Material to process:
┌────────
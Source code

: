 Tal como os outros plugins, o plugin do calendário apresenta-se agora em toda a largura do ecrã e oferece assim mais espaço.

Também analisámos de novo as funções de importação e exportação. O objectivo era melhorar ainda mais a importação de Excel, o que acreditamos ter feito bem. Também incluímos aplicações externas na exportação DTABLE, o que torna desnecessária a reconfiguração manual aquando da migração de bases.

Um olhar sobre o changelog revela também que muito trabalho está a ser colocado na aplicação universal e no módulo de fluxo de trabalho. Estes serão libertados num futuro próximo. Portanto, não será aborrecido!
└────────
┌────────
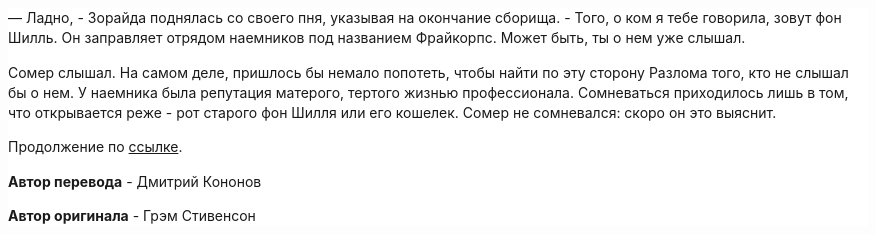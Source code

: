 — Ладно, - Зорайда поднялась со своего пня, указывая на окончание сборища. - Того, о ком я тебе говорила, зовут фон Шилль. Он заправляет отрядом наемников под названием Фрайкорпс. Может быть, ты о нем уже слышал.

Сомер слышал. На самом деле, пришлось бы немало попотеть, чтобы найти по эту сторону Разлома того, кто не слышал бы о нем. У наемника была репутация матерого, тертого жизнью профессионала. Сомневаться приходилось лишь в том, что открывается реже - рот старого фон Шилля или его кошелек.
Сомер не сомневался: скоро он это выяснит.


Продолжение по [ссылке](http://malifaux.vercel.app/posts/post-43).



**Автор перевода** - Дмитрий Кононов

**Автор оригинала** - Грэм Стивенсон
└────────
┌────────
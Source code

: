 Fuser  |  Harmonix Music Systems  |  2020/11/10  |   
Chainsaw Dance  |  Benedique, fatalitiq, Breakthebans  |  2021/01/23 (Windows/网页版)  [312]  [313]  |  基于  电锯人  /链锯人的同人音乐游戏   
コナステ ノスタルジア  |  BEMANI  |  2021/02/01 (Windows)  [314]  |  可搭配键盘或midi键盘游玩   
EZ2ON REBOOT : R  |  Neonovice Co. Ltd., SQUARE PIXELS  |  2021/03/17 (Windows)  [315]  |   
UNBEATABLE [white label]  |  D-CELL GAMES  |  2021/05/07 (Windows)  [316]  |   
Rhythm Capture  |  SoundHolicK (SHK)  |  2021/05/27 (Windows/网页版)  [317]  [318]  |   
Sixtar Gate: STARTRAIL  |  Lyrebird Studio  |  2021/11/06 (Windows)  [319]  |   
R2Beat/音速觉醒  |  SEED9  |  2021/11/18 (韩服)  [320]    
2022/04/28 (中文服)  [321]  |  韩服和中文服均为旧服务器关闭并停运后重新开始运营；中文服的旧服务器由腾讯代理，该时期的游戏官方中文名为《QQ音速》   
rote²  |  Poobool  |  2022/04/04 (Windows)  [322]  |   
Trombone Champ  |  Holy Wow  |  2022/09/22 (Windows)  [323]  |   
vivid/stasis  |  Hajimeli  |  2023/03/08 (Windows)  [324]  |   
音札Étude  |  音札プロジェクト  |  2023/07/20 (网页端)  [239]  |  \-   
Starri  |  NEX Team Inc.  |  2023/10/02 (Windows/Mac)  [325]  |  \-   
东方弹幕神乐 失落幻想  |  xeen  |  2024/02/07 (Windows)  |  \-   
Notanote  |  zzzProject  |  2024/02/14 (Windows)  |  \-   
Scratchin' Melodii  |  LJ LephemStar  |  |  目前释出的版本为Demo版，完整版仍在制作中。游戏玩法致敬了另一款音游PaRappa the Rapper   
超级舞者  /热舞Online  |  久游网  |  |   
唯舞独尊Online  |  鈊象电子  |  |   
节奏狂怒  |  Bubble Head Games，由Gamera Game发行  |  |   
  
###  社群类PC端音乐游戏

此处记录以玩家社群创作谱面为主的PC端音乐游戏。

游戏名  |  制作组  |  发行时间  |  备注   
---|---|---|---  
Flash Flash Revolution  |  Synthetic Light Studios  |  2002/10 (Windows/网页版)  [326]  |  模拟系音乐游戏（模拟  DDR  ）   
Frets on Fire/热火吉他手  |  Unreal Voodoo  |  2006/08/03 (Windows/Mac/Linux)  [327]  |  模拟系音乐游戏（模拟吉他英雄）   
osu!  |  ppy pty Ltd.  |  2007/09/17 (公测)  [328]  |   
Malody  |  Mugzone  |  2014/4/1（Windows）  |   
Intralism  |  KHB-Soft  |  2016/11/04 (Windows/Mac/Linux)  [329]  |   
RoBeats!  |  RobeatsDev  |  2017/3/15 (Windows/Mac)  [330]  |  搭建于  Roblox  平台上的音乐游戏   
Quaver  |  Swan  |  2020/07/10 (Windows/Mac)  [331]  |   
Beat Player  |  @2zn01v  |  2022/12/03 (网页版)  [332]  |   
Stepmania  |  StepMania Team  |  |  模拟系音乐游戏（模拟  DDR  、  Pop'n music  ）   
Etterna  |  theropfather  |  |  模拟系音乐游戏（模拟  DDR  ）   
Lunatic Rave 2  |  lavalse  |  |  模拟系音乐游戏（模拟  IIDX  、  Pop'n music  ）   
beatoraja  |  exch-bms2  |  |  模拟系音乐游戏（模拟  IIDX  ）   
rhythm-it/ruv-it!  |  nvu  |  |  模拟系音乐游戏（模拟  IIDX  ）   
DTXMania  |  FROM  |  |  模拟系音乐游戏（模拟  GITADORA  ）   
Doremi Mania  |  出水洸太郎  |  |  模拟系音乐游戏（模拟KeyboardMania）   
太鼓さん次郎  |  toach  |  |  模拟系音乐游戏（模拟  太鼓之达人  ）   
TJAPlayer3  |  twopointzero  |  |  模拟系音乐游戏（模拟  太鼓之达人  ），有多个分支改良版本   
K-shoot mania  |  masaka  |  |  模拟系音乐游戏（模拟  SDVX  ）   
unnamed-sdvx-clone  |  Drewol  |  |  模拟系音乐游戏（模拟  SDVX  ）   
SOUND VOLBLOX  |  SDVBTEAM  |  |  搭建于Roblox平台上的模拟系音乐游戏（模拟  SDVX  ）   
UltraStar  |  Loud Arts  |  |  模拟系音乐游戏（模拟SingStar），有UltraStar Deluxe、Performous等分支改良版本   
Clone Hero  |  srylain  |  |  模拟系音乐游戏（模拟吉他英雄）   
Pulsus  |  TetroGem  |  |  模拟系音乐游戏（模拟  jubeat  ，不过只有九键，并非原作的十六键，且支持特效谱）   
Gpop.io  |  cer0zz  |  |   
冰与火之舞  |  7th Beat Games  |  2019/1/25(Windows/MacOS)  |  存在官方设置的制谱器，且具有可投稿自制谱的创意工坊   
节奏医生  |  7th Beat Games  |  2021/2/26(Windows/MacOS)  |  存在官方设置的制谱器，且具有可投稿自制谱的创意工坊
└────────
How to complete this task: In the records above, locate every line with the string "太鼓之达人" and copy it.

Exercise solution:
太鼓さん次郎  |  toach  |  |  模拟系音乐游戏（模拟  太鼓之达人  ）   
TJAPlayer3  |  twopointzero  |  |  模拟系音乐游戏（模拟  太鼓之达人  ），有多个分支改良版本   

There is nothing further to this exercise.